If one was to create a test to evaluate how corporate America treats freedom of speech and religious liberty, how well do you think they would do?

A pair of organizations just released such a test and, perhaps to no one’s surprise, the corporations didn’t do well.

If assigned by letter grade, most companies received an “F.”

The newly released Viewpoint Diversity Score was created by a partnership between Alliance Defending Freedom, a First Amendment legal organization that focuses on religious liberty, and Inspire Insight, which is a Christian financial technology firm.

The Viewpoint Diversity Score is used in an accompanying business index that tracks significant Fortune 1000 companies.

Alliance Defending Freedom senior counsel Jeremy Tedesco and CEO of Inspire Insight Robert Netzly wrote an article in The Wall Street Journal announcing the launch of the score and index.

They wrote that the score “gauges U.S. corporations’ respect for religious and ideological diversity in the market, workplace, and public square.”

It does this by evaluating businesses in three categories, “market, workplace, and public square.” The index uses voluntary disclosure data along with donations, reports, and news releases to make the evaluation. The score is created by applying this information to a 42-question rubric that gives zero to three points depending on how well the company respects free speech and freedom of religion.

The typical company scored closer to 0% than even 50%. The average score was 12%.

Some industries did particularly poorly.

“The two industries with the lowest overall scores were computer software at 6%, and internet services and retailing at 8%,” the Viewpoint Diversity Score website noted. “The financial and data services industry also came in at a low overall average score of 11%.”

This bodes ill for the future of freedom in this country.

“People and organizations shouldn’t have to fear that they will be censored online, lose access to their bank accounts, or denied other services because of their religious or political views,” Tedesco and Netzly wrote.

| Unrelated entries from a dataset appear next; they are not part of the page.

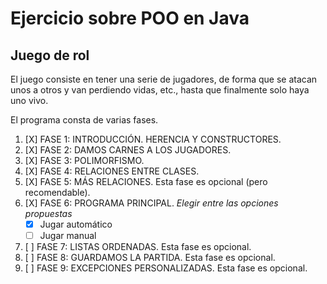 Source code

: # Ejercicio sobre POO en Java

## Juego de rol

El juego consiste en tener una serie de jugadores, de forma que se atacan unos a otros y van perdiendo vidas, etc., hasta que finalmente solo haya uno vivo.

El programa consta de varias fases.

1. [X] FASE 1: INTRODUCCIÓN. HERENCIA Y CONSTRUCTORES.
2. [X] FASE 2: DAMOS CARNES A LOS JUGADORES.
3. [X] FASE 3: POLIMORFISMO.
4. [X] FASE 4: RELACIONES ENTRE CLASES.
5. [X] FASE 5: MÁS RELACIONES. Esta fase es opcional (pero recomendable).
6. [X] FASE 6: PROGRAMA PRINCIPAL. _Elegir entre las opciones propuestas_
    - [X] Jugar automático
    - [ ] Jugar manual
7. [ ] FASE 7: LISTAS ORDENADAS. Esta fase es opcional.
8. [ ] FASE 8: GUARDAMOS LA PARTIDA. Esta fase es opcional.
9. [ ] FASE 9: EXCEPCIONES PERSONALIZADAS. Esta fase es opcional.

There was a time when a business would just be a business and would try to sell its products to Americans of all backgrounds and political beliefs.

That’s changing, rapidly.

Much of big business has been commandeered by the hard left and is driving a wedge between Americans. It’s creating a toxic environment that’s poisoning our civil harmony.

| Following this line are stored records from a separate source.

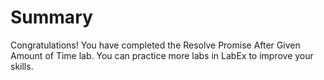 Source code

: # Summary

Congratulations! You have completed the Resolve Promise After Given Amount of Time lab. You can practice more labs in LabEx to improve your skills.
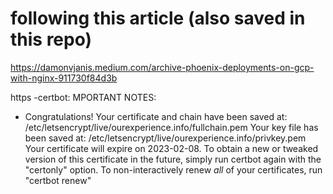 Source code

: # following this article (also saved in this repo)
https://damonvjanis.medium.com/archive-phoenix-deployments-on-gcp-with-nginx-911730f84d3b


https -certbot:
MPORTANT NOTES:
 - Congratulations! Your certificate and chain have been saved at:
   /etc/letsencrypt/live/ourexperience.info/fullchain.pem
   Your key file has been saved at:
   /etc/letsencrypt/live/ourexperience.info/privkey.pem
   Your certificate will expire on 2023-02-08. To obtain a new or
   tweaked version of this certificate in the future, simply run
   certbot again with the "certonly" option. To non-interactively
   renew *all* of your certificates, run "certbot renew" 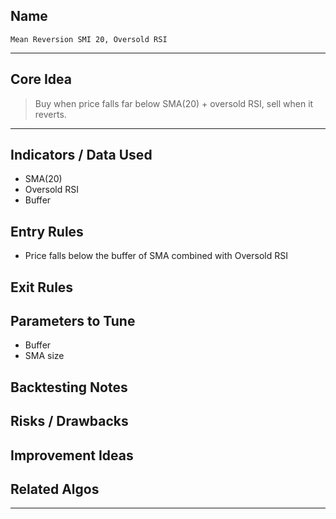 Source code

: 
##  Name

	Mean Reversion SMI 20, Oversold RSI
 --- 
##  Core Idea

> Buy when price falls far below SMA(20) + oversold RSI, sell when it reverts.
 
 ---
## Indicators / Data Used
- SMA(20)
- Oversold RSI
- Buffer

##  Entry Rules

- Price falls below the buffer of SMA combined with Oversold RSI

##  Exit Rules


##  Parameters to Tune

- Buffer
- SMA size

##  Backtesting Notes

##  Risks / Drawbacks

##  Improvement Ideas

##  Related Algos


--- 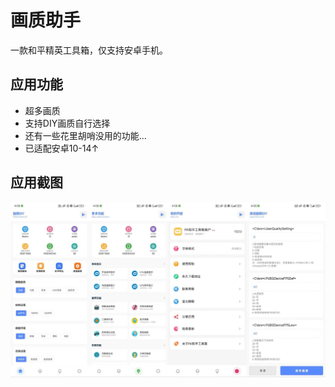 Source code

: # 画质助手

一款和平精英工具箱，仅支持安卓手机。

## 应用功能

* 超多画质
* 支持DIY画质自行选择
* 还有一些花里胡哨没用的功能...
* 已适配安卓10-14↑

## 应用截图
![应用截图1](./docs/screen.png)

So, how do we restore some element of neutrality in the way that corporate America works?

The problem is twofold.

First, customers now must navigate an environment in which businesses aren’t just opposed to their beliefs but are actively hostile and working against them. As we’ve seen with increasing regularity, big businesses, almost in lockstep, have thrown their weight behind far-left political causes.

The second issue is that it’s becoming difficult for employees to dissent from left-wing orthodoxy. Is it possible to be a Republican or anywhere on the political right in corporate America?

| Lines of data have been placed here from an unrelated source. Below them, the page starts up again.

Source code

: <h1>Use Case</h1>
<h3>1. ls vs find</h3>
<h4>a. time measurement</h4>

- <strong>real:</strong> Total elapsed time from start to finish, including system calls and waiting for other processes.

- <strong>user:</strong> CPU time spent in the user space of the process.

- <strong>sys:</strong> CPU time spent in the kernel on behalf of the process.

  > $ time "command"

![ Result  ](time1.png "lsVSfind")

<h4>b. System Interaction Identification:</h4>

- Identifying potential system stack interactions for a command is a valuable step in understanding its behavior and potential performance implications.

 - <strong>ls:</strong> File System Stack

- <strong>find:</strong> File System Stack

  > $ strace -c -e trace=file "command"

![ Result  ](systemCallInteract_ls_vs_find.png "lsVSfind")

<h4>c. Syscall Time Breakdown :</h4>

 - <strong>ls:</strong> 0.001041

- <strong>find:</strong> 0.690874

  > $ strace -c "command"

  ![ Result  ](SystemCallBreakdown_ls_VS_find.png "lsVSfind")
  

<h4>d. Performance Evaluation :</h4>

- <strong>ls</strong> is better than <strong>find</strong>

The answer is increasingly, “no.”

We are getting closer to living on a vast, national college campus where radicals can destroy anyone at any moment with almost total institutional compliance. 

Speech codes and speech policing are replacing the culture of free speech. Big business, especially Big Tech, has been all too eager to engage in censoring anything that isn’t a “mainstream,” left-wing view.

However, as much as big business has jumped onto this runaway train in recent years, there are signs that corporate wokeness is in retreat or has at least been blunted. From Disney, to Netflix, to Exxon Mobile, we’ve seen companies jump headfirst into culture war debate then either do an about-face or go silent after public backlash.

It turns out that frequent tantrums by woke employees engaging in walkouts every time they are offended isn’t good for business. Neither is angering half of your customers.

And sometimes woke capital comes across someone they shouldn’t have messed with, like Florida Gov. Ron DeSantis.

In the 21st century, the danger to American liberty isn’t just coming from government, it’s coming from the institutions controlled by our woke ruling class. Big business has allowed itself to become an arm of the cultural revolution.

Turning this around will take vast internal and external pressure. Information that will inform and keep them accountable is a vital element in keeping the free market free.